Freelancer Hourly Rate Calculator
Calculate the hourly rate you need as a freelancer based on income goals, taxes, overhead, and realistic billable hours.
Revenue Breakdown
How the freelancer hourly rate calculation works
Freelancing income isn’t just salary divided by hours. Your hourly rate must cover your personal income goals, taxes, business costs, and the fact that many working hours are not billable.
This calculator estimates the hourly rate you need based on billable hours per week and working weeks per year. As billable time decreases, the required hourly rate increases.
It’s useful for sanity-checking rates, planning a switch from salaried work, or evaluating whether a proposed rate is sustainable.
- Target take-home: What you want to earn after tax.
- Billable hours: Only hours you can invoice to clients.

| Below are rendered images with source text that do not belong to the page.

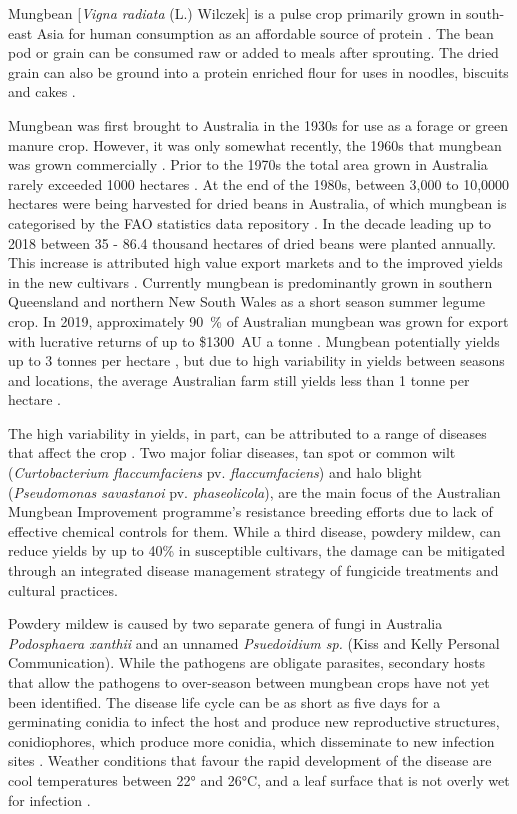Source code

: \documentclass[agronomy,article,submit,moreauthors,pdftex]{mdpi}
\begin{document}

Mungbean {[}\emph{Vigna radiata} (L.) Wilczek{]} is a pulse crop
primarily grown in south-east Asia for human consumption as an
affordable source of protein \citep{Lambrides2007}. The bean pod or
grain can be consumed raw or added to meals after sprouting. The dried
grain can also be ground into a protein enriched flour for uses in
noodles, biscuits and cakes \citep{Chankaew2013}.

Mungbean was first brought to Australia in the 1930s for use as a forage
or green manure crop. However, it was only somewhat recently, the 1960s
that mungbean was grown commercially \citep{Lawn1978, Chauhan2018}.
Prior to the 1970s the total area grown in Australia rarely exceeded
1000 hectares \citep{Lawn1978}. At the end of the 1980s, between 3,000
to 10,0000 hectares were being harvested for dried beans in Australia,
of which mungbean is categorised by the FAO statistics data repository
\citep{FAOSTAT}. In the decade leading up to 2018 between 35 - 86.4
thousand hectares of dried beans were planted annually. This increase is
attributed high value export markets and to the improved yields in the
new cultivars \citep{Clarry2016}. Currently mungbean is predominantly
grown in southern Queensland and northern New South Wales as a short
season summer legume crop. In 2019, approximately 90~\% of Australian
mungbean was grown for export with lucrative returns of up to \$1300~AU
a tonne \citep{QueenslandGovernment2019}. Mungbean potentially yields up
to 3 tonnes per hectare \citep{ThomasRobert2004}, but due to high
variability in yields between seasons and locations, the average
Australian farm still yields less than 1 tonne per hectare
\citep{Chauhan2018}.

The high variability in yields, in part, can be attributed to a range of
diseases that affect the crop \citep{Kelly2017a}. Two major foliar
diseases, tan spot or common wilt (\emph{Curtobacterium flaccumfaciens}
pv. \emph{flaccumfaciens}) and halo blight (\emph{Pseudomonas
savastanoi} pv. \emph{phaseolicola}), are the main focus of the
Australian Mungbean Improvement programme's resistance breeding efforts
due to lack of effective chemical controls for them. While a third
disease, powdery mildew, can reduce yields by up to 40\%
\citep{Chankaew2013} in susceptible cultivars, the damage can be
mitigated through an integrated disease management strategy of fungicide
treatments and cultural practices.

Powdery mildew is caused by two separate genera of fungi in Australia
\emph{Podosphaera xanthii} and an unnamed \emph{Psuedoidium sp.} (Kiss
and Kelly Personal Communication). While the pathogens are obligate
parasites, secondary hosts that allow the pathogens to over-season
between mungbean crops have not yet been identified. The disease life
cycle can be as short as five days for a germinating conidia to infect
the host and produce new reproductive structures, conidiophores, which
produce more conidia, which disseminate to new infection sites
\citep{Sparks2017}. Weather conditions that favour the rapid development
of the disease are cool temperatures between 22° and 26°C, and a leaf
surface that is not overly wet for infection \citep{Kelly2017a}.
\end{document}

- Weeks per year: Accounts for vacation, sick time, and downtime.
- Overhead: Tools, subscriptions, admin, and unpaid work.
- Tax estimate: A planning assumption that varies by location.
Common pricing mistakes freelancers make
One of the most common mistakes is assuming 40 billable hours per week. In reality, most freelancers bill far less once admin, sales, and context switching are included.
Another mistake is copying market rates without checking whether those rates actually support your desired income and working style.
- Overestimating billable hours: Leads to undercharging and income stress.
- Ignoring overhead: Makes rates look fine on paper but unsustainable long-term.
- Pricing like an employee: Freelancers must cover costs employers normally pay.
When to adjust your hourly rate
Your hourly rate isn’t fixed forever. It should change as your workload, experience, and booking level change.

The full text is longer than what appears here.